Between 1990 and 1999 there were 18 ordinations; in the following ten years between 2000 and 2009, the number is five (including one due to take place later this year). The rapid drop in the number of ordinations accounts for part of the difference in the number of priests in the period. However, in the same period, 67 priests died, including 29 who died while holding appointments. A further 28 priests retired in that time (the canonical age for retirement from being parish priest is 75) and another 29 priests discontinued ministry for various reasons, including those who resigned the ministry to follow another vocation and those who discontinued ministry because of health reasons. This means that the number of priests ordained in the past twenty years has been less than the number of priests who died while in active service.

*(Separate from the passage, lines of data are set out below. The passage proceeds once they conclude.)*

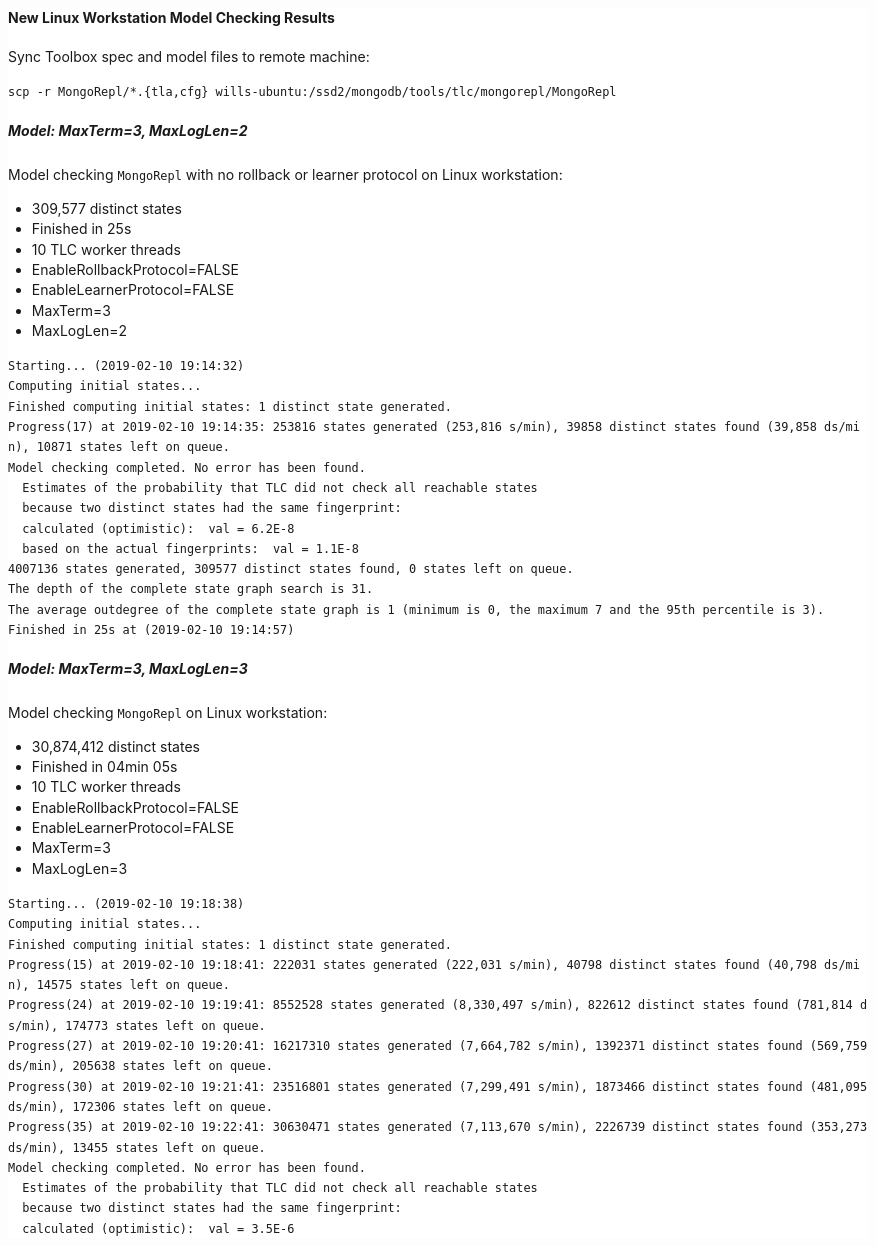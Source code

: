 #### New Linux Workstation Model Checking Results

Sync Toolbox spec and model files to remote machine:

```
scp -r MongoRepl/*.{tla,cfg} wills-ubuntu:/ssd2/mongodb/tools/tlc/mongorepl/MongoRepl
```

##### Model: MaxTerm=3, MaxLogLen=2

Model checking `MongoRepl` with no rollback or learner protocol on Linux workstation:

- 309,577 distinct states
- Finished in 25s
- 10 TLC worker threads
- EnableRollbackProtocol=FALSE
- EnableLearnerProtocol=FALSE
- MaxTerm=3
- MaxLogLen=2

```
Starting... (2019-02-10 19:14:32)
Computing initial states...
Finished computing initial states: 1 distinct state generated.
Progress(17) at 2019-02-10 19:14:35: 253816 states generated (253,816 s/min), 39858 distinct states found (39,858 ds/min), 10871 states left on queue.
Model checking completed. No error has been found.
  Estimates of the probability that TLC did not check all reachable states
  because two distinct states had the same fingerprint:
  calculated (optimistic):  val = 6.2E-8
  based on the actual fingerprints:  val = 1.1E-8
4007136 states generated, 309577 distinct states found, 0 states left on queue.
The depth of the complete state graph search is 31.
The average outdegree of the complete state graph is 1 (minimum is 0, the maximum 7 and the 95th percentile is 3).
Finished in 25s at (2019-02-10 19:14:57)
```

##### Model: MaxTerm=3, MaxLogLen=3

Model checking `MongoRepl` on Linux workstation:

- 30,874,412 distinct states
- Finished in 04min 05s
- 10 TLC worker threads
- EnableRollbackProtocol=FALSE
- EnableLearnerProtocol=FALSE
- MaxTerm=3
- MaxLogLen=3

```
Starting... (2019-02-10 19:18:38)
Computing initial states...
Finished computing initial states: 1 distinct state generated.
Progress(15) at 2019-02-10 19:18:41: 222031 states generated (222,031 s/min), 40798 distinct states found (40,798 ds/min), 14575 states left on queue.
Progress(24) at 2019-02-10 19:19:41: 8552528 states generated (8,330,497 s/min), 822612 distinct states found (781,814 ds/min), 174773 states left on queue.
Progress(27) at 2019-02-10 19:20:41: 16217310 states generated (7,664,782 s/min), 1392371 distinct states found (569,759 ds/min), 205638 states left on queue.
Progress(30) at 2019-02-10 19:21:41: 23516801 states generated (7,299,491 s/min), 1873466 distinct states found (481,095 ds/min), 172306 states left on queue.
Progress(35) at 2019-02-10 19:22:41: 30630471 states generated (7,113,670 s/min), 2226739 distinct states found (353,273 ds/min), 13455 states left on queue.
Model checking completed. No error has been found.
  Estimates of the probability that TLC did not check all reachable states
  because two distinct states had the same fingerprint:
  calculated (optimistic):  val = 3.5E-6
```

These numbers only illustrate one dimension of the clergy shortage problem. The age profile of the priests is an equally pressing issue. We now have several parishes in the diocese ministered to by sole priests who are several years beyond retirement age (75). Their generous dedication is postponing the day when parishes will have to share a priest with another parish. Overall, the average age of priests in the diocese is now close to 60 years. The increased involvement of lay parishioners in the life of the parishes is a valuable support to priests whose workload is increasing and it is also an important step in developing ways of sustaining parishes into the future.

Bishop Buckley has repeatedly voiced a concern that rests in the heart of most of us: priests are essential to the life of the Church – in parishes, in hospitals, schools, missions and many other places of ministry. Promoting vocations to priesthood is, therefore, a challenge and responsibility for all the baptised. The priests of the future will be working much more in partnership with parishioners in sustaining and developing the local church. However, if the current trend of priest availability is allowed to continue, very dramatic changes to the local church are inevitable in the not-too-distant future.

(This article was publishes a column in the Southern Star newspaper in April 2009.)